---- EXERCISE MATERIAL
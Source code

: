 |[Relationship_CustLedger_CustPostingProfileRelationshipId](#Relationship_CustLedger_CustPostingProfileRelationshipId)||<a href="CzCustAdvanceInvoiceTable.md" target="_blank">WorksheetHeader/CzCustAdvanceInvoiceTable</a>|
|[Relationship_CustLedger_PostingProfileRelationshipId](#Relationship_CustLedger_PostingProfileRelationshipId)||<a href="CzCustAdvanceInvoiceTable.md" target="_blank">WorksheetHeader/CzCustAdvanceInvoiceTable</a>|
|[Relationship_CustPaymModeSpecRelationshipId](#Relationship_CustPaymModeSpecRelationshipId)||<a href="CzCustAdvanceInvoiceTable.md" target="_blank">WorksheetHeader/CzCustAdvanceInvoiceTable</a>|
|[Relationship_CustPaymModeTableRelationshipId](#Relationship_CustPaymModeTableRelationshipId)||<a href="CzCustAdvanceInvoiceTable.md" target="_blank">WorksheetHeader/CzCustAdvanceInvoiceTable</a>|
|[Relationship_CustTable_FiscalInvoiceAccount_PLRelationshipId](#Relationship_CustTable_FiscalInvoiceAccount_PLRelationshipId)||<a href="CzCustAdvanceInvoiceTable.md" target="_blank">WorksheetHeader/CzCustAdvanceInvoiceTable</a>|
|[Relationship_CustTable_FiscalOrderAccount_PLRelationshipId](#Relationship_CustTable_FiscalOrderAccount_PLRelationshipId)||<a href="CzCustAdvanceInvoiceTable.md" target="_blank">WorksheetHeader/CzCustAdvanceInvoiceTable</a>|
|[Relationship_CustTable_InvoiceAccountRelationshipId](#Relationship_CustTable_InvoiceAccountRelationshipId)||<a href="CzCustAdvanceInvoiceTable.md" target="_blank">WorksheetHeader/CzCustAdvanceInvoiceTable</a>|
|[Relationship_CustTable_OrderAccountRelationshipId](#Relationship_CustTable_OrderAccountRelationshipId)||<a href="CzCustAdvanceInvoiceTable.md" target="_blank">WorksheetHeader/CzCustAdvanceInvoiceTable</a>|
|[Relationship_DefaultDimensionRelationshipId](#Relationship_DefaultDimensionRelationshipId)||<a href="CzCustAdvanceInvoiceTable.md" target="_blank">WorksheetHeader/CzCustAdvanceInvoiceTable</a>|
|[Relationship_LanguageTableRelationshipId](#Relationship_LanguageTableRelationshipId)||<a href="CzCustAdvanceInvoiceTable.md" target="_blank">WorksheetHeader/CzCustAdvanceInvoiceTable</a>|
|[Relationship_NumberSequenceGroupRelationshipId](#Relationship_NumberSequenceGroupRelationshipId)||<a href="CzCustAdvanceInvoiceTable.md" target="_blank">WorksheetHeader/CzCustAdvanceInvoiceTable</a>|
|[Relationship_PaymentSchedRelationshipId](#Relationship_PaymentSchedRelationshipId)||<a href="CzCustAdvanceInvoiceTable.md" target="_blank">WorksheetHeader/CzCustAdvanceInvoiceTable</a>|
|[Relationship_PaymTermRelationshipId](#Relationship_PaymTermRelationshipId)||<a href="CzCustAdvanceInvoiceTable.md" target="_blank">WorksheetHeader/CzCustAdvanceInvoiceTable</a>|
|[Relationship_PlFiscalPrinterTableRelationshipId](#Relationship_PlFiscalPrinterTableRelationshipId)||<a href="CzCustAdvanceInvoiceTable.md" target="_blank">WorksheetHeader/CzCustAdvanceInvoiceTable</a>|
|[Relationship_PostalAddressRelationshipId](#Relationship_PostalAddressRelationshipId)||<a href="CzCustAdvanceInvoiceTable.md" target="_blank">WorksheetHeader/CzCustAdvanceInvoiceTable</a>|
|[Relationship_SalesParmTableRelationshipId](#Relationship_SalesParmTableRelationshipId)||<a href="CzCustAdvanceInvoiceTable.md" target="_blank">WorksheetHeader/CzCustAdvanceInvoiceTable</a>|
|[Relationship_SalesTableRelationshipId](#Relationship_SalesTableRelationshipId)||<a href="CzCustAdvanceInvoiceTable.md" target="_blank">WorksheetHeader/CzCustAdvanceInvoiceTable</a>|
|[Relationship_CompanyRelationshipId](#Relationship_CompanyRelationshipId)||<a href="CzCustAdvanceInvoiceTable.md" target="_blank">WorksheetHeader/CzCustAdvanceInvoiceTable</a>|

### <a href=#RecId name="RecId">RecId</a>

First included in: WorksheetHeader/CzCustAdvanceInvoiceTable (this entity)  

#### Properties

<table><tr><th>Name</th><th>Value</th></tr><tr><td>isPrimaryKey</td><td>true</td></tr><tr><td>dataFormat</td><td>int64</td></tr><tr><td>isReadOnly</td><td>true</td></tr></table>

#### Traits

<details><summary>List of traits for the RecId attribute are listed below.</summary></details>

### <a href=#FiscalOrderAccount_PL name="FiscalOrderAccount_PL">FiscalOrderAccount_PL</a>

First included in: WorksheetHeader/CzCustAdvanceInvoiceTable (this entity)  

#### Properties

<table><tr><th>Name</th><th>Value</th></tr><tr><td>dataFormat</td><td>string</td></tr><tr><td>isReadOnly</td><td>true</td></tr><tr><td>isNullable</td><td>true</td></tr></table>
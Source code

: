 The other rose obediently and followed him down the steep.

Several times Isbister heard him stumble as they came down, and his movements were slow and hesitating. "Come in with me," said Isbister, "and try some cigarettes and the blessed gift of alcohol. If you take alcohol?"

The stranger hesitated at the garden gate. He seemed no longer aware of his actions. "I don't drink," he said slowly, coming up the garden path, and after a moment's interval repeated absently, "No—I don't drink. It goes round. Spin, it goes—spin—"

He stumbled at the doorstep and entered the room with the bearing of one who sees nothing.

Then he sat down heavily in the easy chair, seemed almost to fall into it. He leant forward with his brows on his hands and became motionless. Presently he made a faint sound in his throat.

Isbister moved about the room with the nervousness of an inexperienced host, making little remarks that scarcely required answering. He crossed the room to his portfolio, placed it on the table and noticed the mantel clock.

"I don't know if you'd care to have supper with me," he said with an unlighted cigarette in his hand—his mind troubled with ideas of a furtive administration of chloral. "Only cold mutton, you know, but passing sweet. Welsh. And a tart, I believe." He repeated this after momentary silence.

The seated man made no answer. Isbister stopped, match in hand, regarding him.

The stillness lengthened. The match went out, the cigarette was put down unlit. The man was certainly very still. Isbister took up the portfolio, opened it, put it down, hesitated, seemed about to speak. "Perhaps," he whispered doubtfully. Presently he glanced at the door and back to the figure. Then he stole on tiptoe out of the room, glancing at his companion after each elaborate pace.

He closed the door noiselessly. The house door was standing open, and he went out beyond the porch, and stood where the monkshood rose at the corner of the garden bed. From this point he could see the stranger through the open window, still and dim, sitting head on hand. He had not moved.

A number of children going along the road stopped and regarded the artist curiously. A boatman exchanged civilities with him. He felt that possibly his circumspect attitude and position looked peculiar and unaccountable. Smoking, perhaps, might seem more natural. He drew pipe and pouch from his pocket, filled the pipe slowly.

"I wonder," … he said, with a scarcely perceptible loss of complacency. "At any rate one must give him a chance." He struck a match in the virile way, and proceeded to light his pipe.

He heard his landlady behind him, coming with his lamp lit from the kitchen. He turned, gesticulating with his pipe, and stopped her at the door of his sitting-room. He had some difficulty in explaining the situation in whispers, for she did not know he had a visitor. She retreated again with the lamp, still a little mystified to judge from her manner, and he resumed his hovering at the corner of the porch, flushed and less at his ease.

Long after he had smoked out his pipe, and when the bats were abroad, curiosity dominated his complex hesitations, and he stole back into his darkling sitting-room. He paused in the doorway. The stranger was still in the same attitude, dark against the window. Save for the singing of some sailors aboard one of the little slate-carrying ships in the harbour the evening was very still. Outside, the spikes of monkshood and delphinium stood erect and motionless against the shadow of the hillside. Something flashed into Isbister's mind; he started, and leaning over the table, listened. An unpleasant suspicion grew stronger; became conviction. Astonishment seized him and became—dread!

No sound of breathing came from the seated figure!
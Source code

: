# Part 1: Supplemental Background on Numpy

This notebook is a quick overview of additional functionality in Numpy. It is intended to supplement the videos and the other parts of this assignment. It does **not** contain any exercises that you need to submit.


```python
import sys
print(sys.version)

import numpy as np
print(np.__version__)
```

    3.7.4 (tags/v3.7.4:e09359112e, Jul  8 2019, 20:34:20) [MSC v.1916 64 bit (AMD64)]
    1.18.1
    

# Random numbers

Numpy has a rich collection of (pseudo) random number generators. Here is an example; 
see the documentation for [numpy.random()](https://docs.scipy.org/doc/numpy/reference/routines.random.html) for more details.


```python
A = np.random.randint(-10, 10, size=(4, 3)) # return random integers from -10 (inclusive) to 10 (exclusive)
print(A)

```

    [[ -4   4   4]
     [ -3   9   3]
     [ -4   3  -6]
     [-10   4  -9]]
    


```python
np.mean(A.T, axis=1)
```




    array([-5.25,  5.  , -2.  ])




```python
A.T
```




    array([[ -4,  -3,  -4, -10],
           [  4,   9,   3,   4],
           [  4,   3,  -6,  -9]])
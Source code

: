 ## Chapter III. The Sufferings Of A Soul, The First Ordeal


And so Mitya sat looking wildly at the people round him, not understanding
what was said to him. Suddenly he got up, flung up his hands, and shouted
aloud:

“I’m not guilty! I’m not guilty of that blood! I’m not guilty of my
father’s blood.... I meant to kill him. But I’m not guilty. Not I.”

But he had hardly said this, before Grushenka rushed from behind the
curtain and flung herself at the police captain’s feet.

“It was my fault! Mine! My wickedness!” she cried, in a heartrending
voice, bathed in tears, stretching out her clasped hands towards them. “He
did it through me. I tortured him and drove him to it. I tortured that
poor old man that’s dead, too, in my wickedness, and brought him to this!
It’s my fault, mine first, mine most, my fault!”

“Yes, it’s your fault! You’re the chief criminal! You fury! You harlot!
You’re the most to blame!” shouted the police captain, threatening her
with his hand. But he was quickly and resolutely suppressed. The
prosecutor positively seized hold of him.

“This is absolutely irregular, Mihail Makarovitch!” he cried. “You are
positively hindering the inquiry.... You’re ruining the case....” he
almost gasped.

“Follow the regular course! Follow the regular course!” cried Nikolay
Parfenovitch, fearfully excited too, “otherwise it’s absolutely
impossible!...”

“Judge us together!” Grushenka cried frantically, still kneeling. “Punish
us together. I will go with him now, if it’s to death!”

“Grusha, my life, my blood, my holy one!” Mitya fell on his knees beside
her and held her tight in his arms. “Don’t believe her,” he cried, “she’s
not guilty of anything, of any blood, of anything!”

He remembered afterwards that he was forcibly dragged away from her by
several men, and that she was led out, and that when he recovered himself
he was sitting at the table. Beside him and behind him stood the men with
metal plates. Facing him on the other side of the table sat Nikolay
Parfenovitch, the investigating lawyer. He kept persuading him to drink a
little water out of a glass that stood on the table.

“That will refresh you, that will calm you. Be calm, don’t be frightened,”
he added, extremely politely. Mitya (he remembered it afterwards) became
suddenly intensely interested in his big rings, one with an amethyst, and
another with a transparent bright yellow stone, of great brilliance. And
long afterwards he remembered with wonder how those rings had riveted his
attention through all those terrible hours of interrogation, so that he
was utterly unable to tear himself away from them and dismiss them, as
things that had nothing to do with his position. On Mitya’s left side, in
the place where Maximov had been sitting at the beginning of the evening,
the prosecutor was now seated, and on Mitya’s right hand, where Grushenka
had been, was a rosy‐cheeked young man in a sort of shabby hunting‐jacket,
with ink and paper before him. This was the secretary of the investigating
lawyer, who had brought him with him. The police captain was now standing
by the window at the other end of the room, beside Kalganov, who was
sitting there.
--------
▸ **WHAT THE TASK REQUIRES**: Would you retype the lines above from the one with "curtain and flung" down to the one with "us together. I", word for word, both ends included and no other lines?

▸ **ANSWER FOR THE TASK**:
curtain and flung herself at the police captain’s feet.

“It was my fault! Mine! My wickedness!” she cried, in a heartrending
voice, bathed in tears, stretching out her clasped hands towards them. “He
did it through me. I tortured him and drove him to it. I tortured that
poor old man that’s dead, too, in my wickedness, and brought him to this!
It’s my fault, mine first, mine most, my fault!”

“Yes, it’s your fault! You’re the chief criminal! You fury! You harlot!
You’re the most to blame!” shouted the police captain, threatening her
with his hand. But he was quickly and resolutely suppressed. The
prosecutor positively seized hold of him.

“This is absolutely irregular, Mihail Makarovitch!” he cried. “You are
positively hindering the inquiry.... You’re ruining the case....” he
almost gasped.

“Follow the regular course! Follow the regular course!” cried Nikolay
Parfenovitch, fearfully excited too, “otherwise it’s absolutely
impossible!...”

“Judge us together!” Grushenka cried frantically, still kneeling. “Punish
us together. I will go with him now, if it’s to death!”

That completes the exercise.